Il est difficile de définir ce qu’est la communication. Depuis la fin de la 2ème guerre mondiale, de nombreux chercheurs se sont penchés sur ce sujet : Shannon et Weaver avec leur modèle linéaire de transmission du message ; Lasswell avec son modèle de communication de masse ; Jakobson et ses recherches axées sur la linguistique ; Mac Luhan, Gerbner, Riley, le philosophe Habermas…

A partir des années 70, le mot communication renvoie à plusieurs problématiques plus ou moins enchevêtrées : les médias de masse (presse, radio, TV), le développement parallèle de la communication publicitaire, du marketing politique et de la communication d’entreprise, les transformations de la communication interpersonnelle puis le début  de ce qu’on appelle alors les nouvelles technologies de l’information et de la communication (NTIC) et l’arrivée d’internet. Ces nouveaux outils de communication ont considérablement brouillé la signification et la compréhension du mot.

C’est la raison pour laquelle « les sciences de la communication, pluridisciplinaires par nature ne possèdent ni modèle ni champs de recherche unifié »(1) . D’où la difficulté d’en cerner les contours et de leur trouver une identité propre. C’est ainsi que l’on peut se demander ce que l’on peut bien apprendre pour devenir un professionnel de communication ?

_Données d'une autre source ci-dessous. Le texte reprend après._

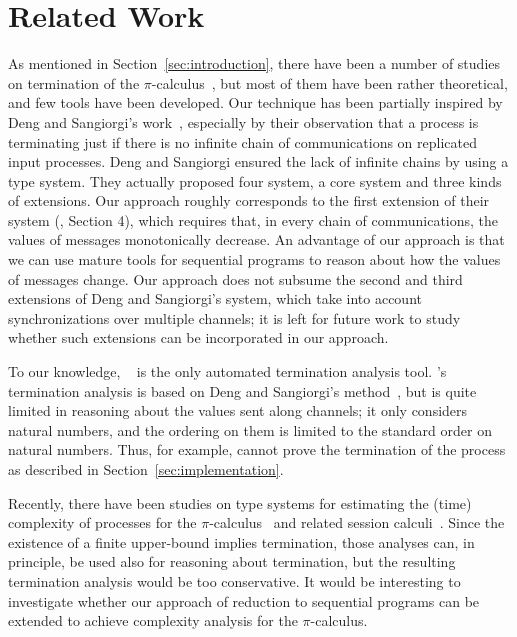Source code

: \section{Related Work}  \label{sec:relatedwork}

As mentioned in Section~\ref{sec:introduction}, there have been a number of
studies on termination of the \(\pi\)-calculus~\cite{Deng06IC,Demangeon07,SangiorgiTermination,KobayashiHybrid,Yoshida04IC,DBLP:journals/jlp/DemangeonHS10,Venet98SAS},
but most of them have been rather theoretical, and few tools have been developed.
Our technique has been partially inspired by Deng and Sangiorgi's work~\cite{Deng06IC}, especially by their observation that a process is terminating just if
there is no infinite chain of communications on replicated input processes.
Deng and Sangiorgi ensured the lack of infinite chains by using a type system.
They actually proposed four system, a core system and three kinds of extensions.
Our approach roughly corresponds to the first extension of their system (\cite{Deng06IC}, Section 4), which requires that, in every
chain of communications, the values of messages
monotonically decrease. An advantage of our approach is that we can use mature tools
for sequential programs to reason about how the values of messages change.
Our approach does not subsume the second and third extensions of Deng and Sangiorgi's
system, which take into account synchronizations over multiple channels; it is
left for future work to study whether such extensions can be incorporated in
our approach.

To our knowledge,
\typical{}~\cite{TyPiCal,KobayashiHybrid}
is the only automated termination analysis tool.
\typical{}'s termination analysis is based on Deng and Sangiorgi's
method~\cite{Deng06IC}, but is quite limited in reasoning about
the values sent along channels; it only considers natural numbers, and
the ordering on them is limited to the standard order on natural numbers.
Thus, for example, \typical{} cannot prove the termination of the process 
as described in Section~\ref{sec:implementation}.

Recently, there have been studies on type systems for estimating
the (time) complexity of processes for the
\(\pi\)-calculus~\cite{DBLP:conf/esop/BaillotG21,DBLP:conf/concur/BaillotG021} and related session
calculi~\cite{DBLP:conf/lics/Das0P18,DBLP:journals/pacmpl/Das0P18}.
Since the existence of a finite upper-bound implies termination, those analyses
can, in principle, be used also for reasoning about termination, but the resulting
termination analysis would be too conservative.
It would be interesting to investigate whether our approach of reduction to 
sequential programs can be extended to achieve complexity analysis for the
\(\pi\)-calculus.

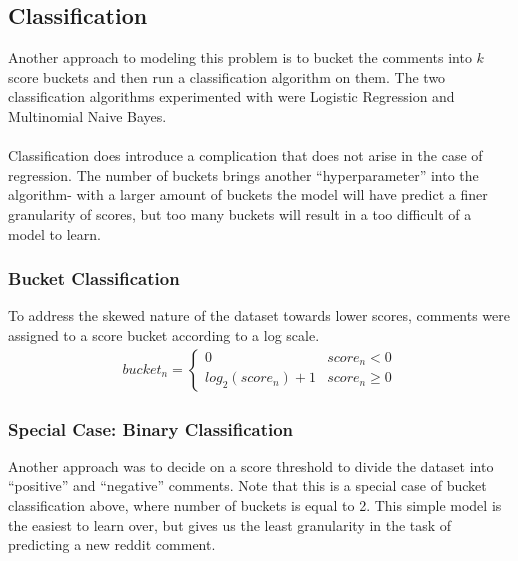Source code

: \documentclass[11pt, twocolumn]{article}
\begin{document}
	\subsection{Classification}
	Another approach to modeling this problem is to bucket the comments into $k$ score buckets and then run a classification algorithm on them. The two classification algorithms experimented with were Logistic Regression and Multinomial Naive Bayes. \\
	\\ 
	Classification does introduce a complication that does not arise in the case of regression. The number of buckets brings another ``hyperparameter'' into the algorithm- with a larger amount of buckets the model will have predict a finer granularity of scores, but too many buckets will result in a too difficult of a model to learn. 
		
		\subsubsection{Bucket Classification}
		To address the skewed nature of the dataset towards lower scores, comments were assigned to a score bucket according to a log scale.
		\begin{gather*}
			bucket_n = \begin{cases}
				0 & score_n < 0 \\
				log_2(score_n) + 1 & score_n \geq 0
				 \end{cases}
		\end{gather*}
	
	
		\subsubsection{Special Case: Binary Classification}
		Another approach was to decide on a score threshold to divide the dataset into ``positive'' and ``negative'' comments. Note that this is a special case of bucket classification above, where number of buckets is equal to 2. This simple model is the easiest to learn over, but gives us the least granularity in the task of predicting a new reddit comment.
\end{document}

De fait, pour une école qui a l’ambition de préparer des futurs professionnels la seule réalité qui compte est celle du marché. Il s’agit de préparer des collaborateurs fiables qui maitrisent à la fois les enjeux et les techniques de communication utilisées aujourd’hui dans les entreprises.

Ces enjeux et ces techniques peuvent se résumer en deux points : d’abord, il s’agit d’aider l’entreprise dans ses relations avec l’ensemble de ses publics externes qu’ils soient clients, fournisseurs, partenaires, institutionnels, etc. Cette communication vise principalement à informer, expliquer, faire comprendre, convaincre, vendre. On parle de communication commerciale, de communication corporate ou institutionnelle. Ensuite, il faut aider l’entreprise à créer un climat social où chacun pourra trouver sa place, comprendre les enjeux, mesurer sa propre contribution à l’ensemble et s’épanouir; cette communication vise là encore à informer, faire comprendre, faire adhérer à un projet, créer un sentiment d’appartenance et responsabiliser. C’est le champ de la communication interne.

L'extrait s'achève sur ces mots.